Any images in the records should be skipped; transcribe the rest exactly.

MATERIAL PROVIDED START

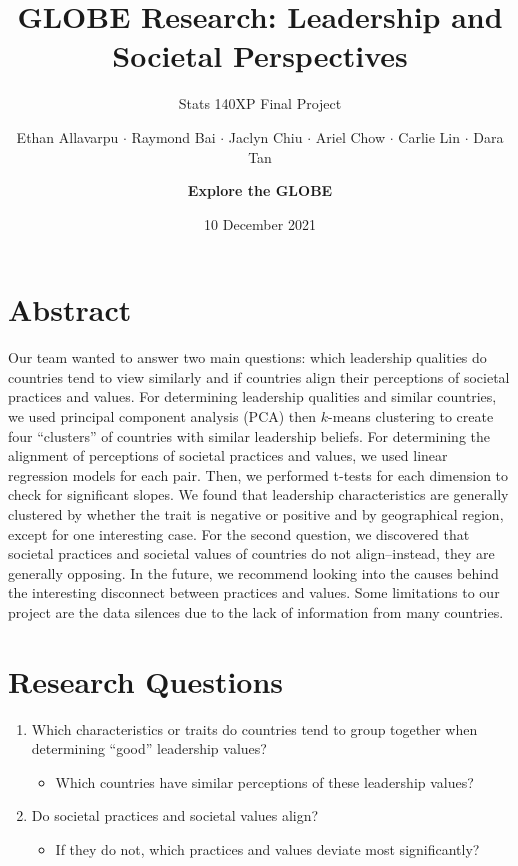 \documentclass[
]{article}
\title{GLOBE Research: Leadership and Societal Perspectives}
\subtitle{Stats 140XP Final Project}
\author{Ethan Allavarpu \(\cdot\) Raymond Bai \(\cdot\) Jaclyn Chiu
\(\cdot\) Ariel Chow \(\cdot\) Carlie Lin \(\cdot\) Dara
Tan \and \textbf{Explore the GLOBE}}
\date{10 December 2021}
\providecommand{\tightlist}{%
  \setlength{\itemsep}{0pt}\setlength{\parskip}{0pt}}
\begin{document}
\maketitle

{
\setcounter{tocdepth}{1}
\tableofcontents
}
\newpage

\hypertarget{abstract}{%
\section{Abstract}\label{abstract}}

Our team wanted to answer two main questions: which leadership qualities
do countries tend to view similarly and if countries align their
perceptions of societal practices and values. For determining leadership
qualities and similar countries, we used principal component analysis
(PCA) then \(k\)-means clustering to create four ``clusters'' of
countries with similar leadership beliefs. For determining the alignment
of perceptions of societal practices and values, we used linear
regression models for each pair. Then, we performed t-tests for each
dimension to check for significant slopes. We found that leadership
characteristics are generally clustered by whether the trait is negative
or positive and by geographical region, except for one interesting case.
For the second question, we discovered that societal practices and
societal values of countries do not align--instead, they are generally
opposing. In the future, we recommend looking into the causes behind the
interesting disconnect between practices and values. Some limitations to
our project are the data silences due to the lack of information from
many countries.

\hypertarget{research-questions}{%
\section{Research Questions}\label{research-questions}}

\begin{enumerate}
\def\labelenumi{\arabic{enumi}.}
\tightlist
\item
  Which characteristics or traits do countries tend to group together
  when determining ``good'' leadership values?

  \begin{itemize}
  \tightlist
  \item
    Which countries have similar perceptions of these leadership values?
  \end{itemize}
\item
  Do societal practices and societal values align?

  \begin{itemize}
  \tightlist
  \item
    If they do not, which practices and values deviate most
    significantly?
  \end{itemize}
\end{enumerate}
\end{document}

MATERIAL PROVIDED END

» **RESULT**:
 \documentclass[
]{article}
\title{GLOBE Research: Leadership and Societal Perspectives}
\subtitle{Stats 140XP Final Project}
\author{Ethan Allavarpu \(\cdot\) Raymond Bai \(\cdot\) Jaclyn Chiu
\(\cdot\) Ariel Chow \(\cdot\) Carlie Lin \(\cdot\) Dara
Tan \and \textbf{Explore the GLOBE}}
\date{10 December 2021}
\providecommand{\tightlist}{%
  \setlength{\itemsep}{0pt}\setlength{\parskip}{0pt}}
\begin{document}
\maketitle

{
\setcounter{tocdepth}{1}
\tableofcontents
}
\newpage

\hypertarget{abstract}{%
\section{Abstract}\label{abstract}}

Our team wanted to answer two main questions: which leadership qualities
do countries tend to view similarly and if countries align their
perceptions of societal practices and values. For determining leadership
qualities and similar countries, we used principal component analysis
(PCA) then \(k\)-means clustering to create four ``clusters'' of
countries with similar leadership beliefs. For determining the alignment
of perceptions of societal practices and values, we used linear
regression models for each pair. Then, we performed t-tests for each
dimension to check for significant slopes. We found that leadership
characteristics are generally clustered by whether the trait is negative
or positive and by geographical region, except for one interesting case.
For the second question, we discovered that societal practices and
societal values of countries do not align--instead, they are generally
opposing. In the future, we recommend looking into the causes behind the
interesting disconnect between practices and values. Some limitations to
our project are the data silences due to the lack of information from
many countries.

\hypertarget{research-questions}{%
\section{Research Questions}\label{research-questions}}

\begin{enumerate}
\def\labelenumi{\arabic{enumi}.}
\tightlist
\item
  Which characteristics or traits do countries tend to group together
  when determining ``good'' leadership values?

  \begin{itemize}
  \tightlist
  \item
    Which countries have similar perceptions of these leadership values?
  \end{itemize}
\item
  Do societal practices and societal values align?

  \begin{itemize}
  \tightlist
  \item
    If they do not, which practices and values deviate most
    significantly?
  \end{itemize}
\end{enumerate}
\end{document}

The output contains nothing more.